Health insurer HCF will beef up its real-time analytics capabilities under an ongoing core system transformation project.

HCF fires up health analytics speed boost

The firm is the first in Australia to take up an IBM smart analytics system that will enable it to speed up existing processes while building out its capability into new areas such as analysing a mix of structured and unstructured data sources.

Chief information officer Patrick Shearman told iTnews that HCF was currently in a "testing phase" of the system after rolling out the platform in July.

"We're finding that a lot of the reporting that we were doing before [is now] faster," he said.

"A lot of reporting that we had coming out the next day will now come out within an hour or two. It's helping to speed things up."

The new analytics platform is effectively a Netezza box set up to perform data analytics in its own memory as well as in a dedicated partition of HCF's new IBM z114 mainframe.

Shearman said that it was traditionally too expensive to contemplate the type of analytics that HCF is now pursuing.

"The traditional charging model is processing-based — the more you process, the more you pay IBM," he said.

"That made it prohibitive to do quite a bit of this work in terms of what we had [in place]."

He did not go into detail about the new price model HCF had secured with IBM, other than to say it was "different" and no longer a barrier to scaling out analytics capability.

Core overhaul

HCF started transforming its core claims processing engine "a number of years ago" and intends to stick with the incremental transformation "until 2018 or so", according to Shearman.

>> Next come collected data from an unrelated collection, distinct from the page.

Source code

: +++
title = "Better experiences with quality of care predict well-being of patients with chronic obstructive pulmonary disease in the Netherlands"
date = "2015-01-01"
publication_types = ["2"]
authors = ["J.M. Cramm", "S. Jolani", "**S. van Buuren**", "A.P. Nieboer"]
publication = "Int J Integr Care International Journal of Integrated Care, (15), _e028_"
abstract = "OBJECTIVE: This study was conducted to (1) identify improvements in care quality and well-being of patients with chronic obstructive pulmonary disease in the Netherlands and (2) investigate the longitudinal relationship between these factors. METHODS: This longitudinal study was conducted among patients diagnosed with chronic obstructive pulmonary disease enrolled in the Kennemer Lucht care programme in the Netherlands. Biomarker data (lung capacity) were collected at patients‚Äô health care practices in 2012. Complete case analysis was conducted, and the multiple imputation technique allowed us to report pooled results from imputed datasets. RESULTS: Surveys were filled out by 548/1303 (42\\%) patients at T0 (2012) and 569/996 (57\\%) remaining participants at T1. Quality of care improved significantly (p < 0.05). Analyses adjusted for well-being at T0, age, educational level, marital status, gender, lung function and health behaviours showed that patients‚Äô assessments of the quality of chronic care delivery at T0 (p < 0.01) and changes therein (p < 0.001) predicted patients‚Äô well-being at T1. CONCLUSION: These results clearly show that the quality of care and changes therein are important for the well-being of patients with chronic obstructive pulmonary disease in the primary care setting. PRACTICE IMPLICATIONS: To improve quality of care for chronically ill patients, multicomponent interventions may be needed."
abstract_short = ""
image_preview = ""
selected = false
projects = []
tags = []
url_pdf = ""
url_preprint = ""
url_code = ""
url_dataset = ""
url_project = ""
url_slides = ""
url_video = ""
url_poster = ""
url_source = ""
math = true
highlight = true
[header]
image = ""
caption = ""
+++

"We're not going through this big bang approach of investing hundreds of millions of dollars into this stuff," Shearman said.

"We're just doing it gradually and incrementally over a longer period of time. The strategy is to replace these things as we feel the need to."

A large part of the transformation to date has been re-engineering its claims system so that members' transactions are processed faster.

Ancillary claims — for example, for dental and chiropractic work — are processed in "real-time", though they are monitored to prevent "inappropriate claims" from being immediately approved.

"There's certain types of claims which we deal with at a significant size, which we wouldn't pay straight away — they need to be investigated," Shearman said.

"The claims engine will process those and put them on hold to be looked at."

HCF uses a software tool called Lombardi to transition those claims between staff members and to track "whether [the claim is] going to be paid or rejected".

It also uses ILOG to manage and implement claims-related business rules, and has a long-standing SPSS implementation for predictive analytics.

All three firms — ILOG, SPSS and Lombardi — were acquired by IBM between July 2008 and the end of 2009.

Though HCF had a hardware relationship with IBM going back to its switch to a Z800 mainframe in 2002, IBM's software buys meant HCF has suddenly became a significant software customer for the company.

"By default we've ended up with a software relationship with IBM that we didn't have before," Shearman said.

The latest deal struck with IBM, covering the Smart Analytics/Netezza implementation, is worth "multi-million dollars".

Shearman said the gradual transformation of HCF's IT systems is in support of the firm's desire to move beyond being just a health insurer.

"Being proactive in helping keep our members healthy is something that we're very keen on and a lot of this investment is built around that," he said.